Repeat each record below exactly as given.

## Task input

%%

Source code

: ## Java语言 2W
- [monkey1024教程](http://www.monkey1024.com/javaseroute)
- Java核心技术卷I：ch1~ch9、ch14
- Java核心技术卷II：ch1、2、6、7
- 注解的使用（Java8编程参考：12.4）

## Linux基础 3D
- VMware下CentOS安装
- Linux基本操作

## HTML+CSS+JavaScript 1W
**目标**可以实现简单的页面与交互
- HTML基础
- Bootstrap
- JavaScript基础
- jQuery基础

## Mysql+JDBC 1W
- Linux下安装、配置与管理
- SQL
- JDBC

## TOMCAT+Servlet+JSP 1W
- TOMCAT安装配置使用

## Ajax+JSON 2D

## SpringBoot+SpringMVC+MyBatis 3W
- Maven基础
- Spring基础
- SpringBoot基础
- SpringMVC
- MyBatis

%%

## Result below
Source code

: ## Java语言 2W
- [monkey1024教程](http://www.monkey1024.com/javaseroute)
- Java核心技术卷I：ch1~ch9、ch14
- Java核心技术卷II：ch1、2、6、7
- 注解的使用（Java8编程参考：12.4）

## Linux基础 3D
- VMware下CentOS安装
- Linux基本操作

## HTML+CSS+JavaScript 1W
**目标**可以实现简单的页面与交互
- HTML基础
- Bootstrap
- JavaScript基础
- jQuery基础

## Mysql+JDBC 1W
- Linux下安装、配置与管理
- SQL
- JDBC

## TOMCAT+Servlet+JSP 1W
- TOMCAT安装配置使用

## Ajax+JSON 2D

## SpringBoot+SpringMVC+MyBatis 3W
- Maven基础
- Spring基础
- SpringBoot基础
- SpringMVC
- MyBatis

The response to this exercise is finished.